- [PROBLEM STATEMENT]:
Would you please copy every line below that includes the string "This"?

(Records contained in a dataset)
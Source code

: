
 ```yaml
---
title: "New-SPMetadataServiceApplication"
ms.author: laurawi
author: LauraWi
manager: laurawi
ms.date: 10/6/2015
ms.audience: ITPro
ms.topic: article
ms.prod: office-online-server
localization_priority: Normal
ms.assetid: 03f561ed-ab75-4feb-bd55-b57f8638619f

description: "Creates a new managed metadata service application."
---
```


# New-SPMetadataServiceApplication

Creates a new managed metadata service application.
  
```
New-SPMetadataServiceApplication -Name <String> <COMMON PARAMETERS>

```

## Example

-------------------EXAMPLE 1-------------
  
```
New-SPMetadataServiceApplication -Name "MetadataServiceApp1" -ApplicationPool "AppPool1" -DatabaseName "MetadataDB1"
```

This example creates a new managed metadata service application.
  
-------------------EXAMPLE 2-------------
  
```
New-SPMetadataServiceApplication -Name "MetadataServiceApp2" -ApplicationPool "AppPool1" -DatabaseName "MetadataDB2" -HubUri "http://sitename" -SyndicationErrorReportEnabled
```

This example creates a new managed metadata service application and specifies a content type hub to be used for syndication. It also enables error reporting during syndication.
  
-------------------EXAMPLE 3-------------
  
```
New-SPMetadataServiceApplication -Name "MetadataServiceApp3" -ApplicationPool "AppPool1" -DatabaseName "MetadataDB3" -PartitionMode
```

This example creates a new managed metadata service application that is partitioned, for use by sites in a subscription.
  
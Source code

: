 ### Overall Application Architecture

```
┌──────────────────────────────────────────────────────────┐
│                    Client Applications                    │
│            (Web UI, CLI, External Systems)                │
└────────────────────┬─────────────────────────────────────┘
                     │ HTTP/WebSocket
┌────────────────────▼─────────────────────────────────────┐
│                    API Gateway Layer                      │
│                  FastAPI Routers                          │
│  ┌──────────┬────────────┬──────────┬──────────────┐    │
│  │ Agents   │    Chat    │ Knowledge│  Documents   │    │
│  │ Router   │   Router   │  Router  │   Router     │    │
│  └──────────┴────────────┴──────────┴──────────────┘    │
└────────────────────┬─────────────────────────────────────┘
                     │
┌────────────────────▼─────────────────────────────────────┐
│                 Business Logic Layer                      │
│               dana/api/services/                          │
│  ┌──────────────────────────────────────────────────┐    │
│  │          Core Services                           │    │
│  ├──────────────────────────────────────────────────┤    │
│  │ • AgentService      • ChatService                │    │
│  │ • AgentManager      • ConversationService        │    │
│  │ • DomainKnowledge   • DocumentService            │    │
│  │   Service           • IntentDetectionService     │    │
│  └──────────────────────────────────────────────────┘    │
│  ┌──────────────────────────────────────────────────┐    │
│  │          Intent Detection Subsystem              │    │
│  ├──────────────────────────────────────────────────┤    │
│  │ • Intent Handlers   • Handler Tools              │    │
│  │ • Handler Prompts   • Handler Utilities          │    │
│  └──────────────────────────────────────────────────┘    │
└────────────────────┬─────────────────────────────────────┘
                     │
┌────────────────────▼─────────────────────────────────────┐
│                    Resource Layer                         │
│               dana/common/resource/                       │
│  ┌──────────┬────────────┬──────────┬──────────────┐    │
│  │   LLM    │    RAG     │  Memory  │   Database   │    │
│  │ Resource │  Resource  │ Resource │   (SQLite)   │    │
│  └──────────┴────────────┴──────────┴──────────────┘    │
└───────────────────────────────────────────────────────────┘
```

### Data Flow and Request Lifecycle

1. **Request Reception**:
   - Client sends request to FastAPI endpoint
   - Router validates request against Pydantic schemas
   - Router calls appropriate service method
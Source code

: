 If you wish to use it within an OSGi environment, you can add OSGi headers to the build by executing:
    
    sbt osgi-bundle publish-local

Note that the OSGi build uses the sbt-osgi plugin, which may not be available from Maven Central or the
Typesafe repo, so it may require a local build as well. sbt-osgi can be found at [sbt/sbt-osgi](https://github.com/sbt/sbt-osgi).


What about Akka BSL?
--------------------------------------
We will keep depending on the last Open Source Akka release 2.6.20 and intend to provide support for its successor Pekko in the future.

- [COMPLETED TASK]:
This example creates a new managed metadata service application.
This example creates a new managed metadata service application and specifies a content type hub to be used for syndication. It also enables error reporting during syndication.
This example creates a new managed metadata service application that is partitioned, for use by sites in a subscription.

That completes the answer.